### What the exercise asks:
Among the entries below, find the lines with the word "plot" and copy them.

(Plain-text document sources)
|---|

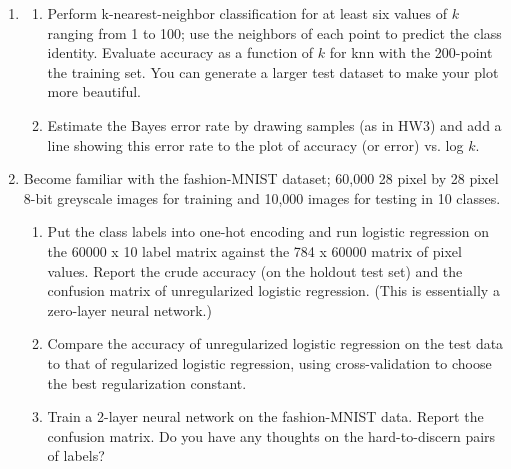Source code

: \documentclass[12pt]{book}
\theoremstyle{definition}
\begin{document}
\begin{enumerate}
\item
\begin{enumerate} 
\item
Perform k-nearest-neighbor classification for at least six values of $k$ ranging from 1 to 100; use the neighbors of each point to predict the class identity.  Evaluate accuracy as a function of $k$ for knn with the 200-point the training set.   You can generate a larger test dataset to make your plot more beautiful.
\item Estimate the Bayes error rate by drawing samples (as in HW3) and add a line showing this error rate to the plot of accuracy (or error) vs. log $k$.

\end{enumerate}
\item
Become familiar with the fashion-MNIST dataset; 60,000 28 pixel by 28 pixel 8-bit greyscale images for training and 10,000 images for testing in 10 classes.
\begin{enumerate}
\item
Put the class labels into one-hot encoding and run logistic regression on the 60000 x 10 label matrix against the 784 x 60000 matrix of pixel values.
Report the crude accuracy (on the holdout test set) and the confusion matrix of unregularized logistic regression.  (This is essentially a zero-layer neural network.)

\item 
Compare the accuracy of unregularized logistic regression on the test data to that of regularized logistic regression, using cross-validation to choose the best regularization constant.


\item 
Train a 2-layer neural network on the fashion-MNIST data. Report the confusion matrix. Do you have any thoughts on the hard-to-discern pairs of labels?



\end{enumerate}
\end{enumerate}
\end{document}
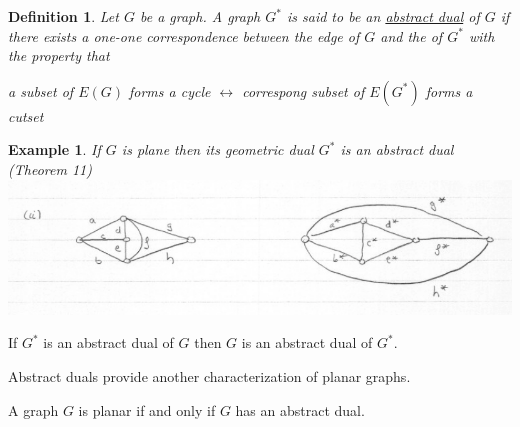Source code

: \documentclass[12pt]{article}
\newenvironment{theorem}[1]{%
  \renewcommand\themanualtheoreminner{#1}%
  \manualtheoreminner
}{\endmanualtheoreminner}
\newtheorem{example}{Example}
\newtheorem{definition}{Definition}
\begin{document}
\begin{definition}
  Let $G$ be a graph. A graph $G^{*}$ is said to be an \underline{abstract dual} of $G$ if there exists a one-one correspondence between the edge of $G$ and the of $G^{*}$ with the property that

  a subset of $E(G)$ forms a cycle $\leftrightarrow$ correspong subset of $E(G^{*})$ forms a cutset
\end{definition}

\begin{example}
  If $G$ is plane then its geometric dual $G^{*}$ is an abstract dual (Theorem 11)
  \includegraphics[scale=0.5]{dual2}
\end{example}


\begin{theorem}{14}
  If $G^{*}$ is an abstract dual of $G$ then $G$ is an abstract dual of $G^{*}$.

  Abstract duals provide another characterization of planar graphs.
\end{theorem}

\begin{theorem}{15}
A graph $G$ is planar if and only if $G$ has an abstract dual.
\end{theorem}
\end{document}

|---|

### Exercise output:
Perform k-nearest-neighbor classification for at least six values of $k$ ranging from 1 to 100; use the neighbors of each point to predict the class identity.  Evaluate accuracy as a function of $k$ for knn with the 200-point the training set.   You can generate a larger test dataset to make your plot more beautiful.
\item Estimate the Bayes error rate by drawing samples (as in HW3) and add a line showing this error rate to the plot of accuracy (or error) vs. log $k$.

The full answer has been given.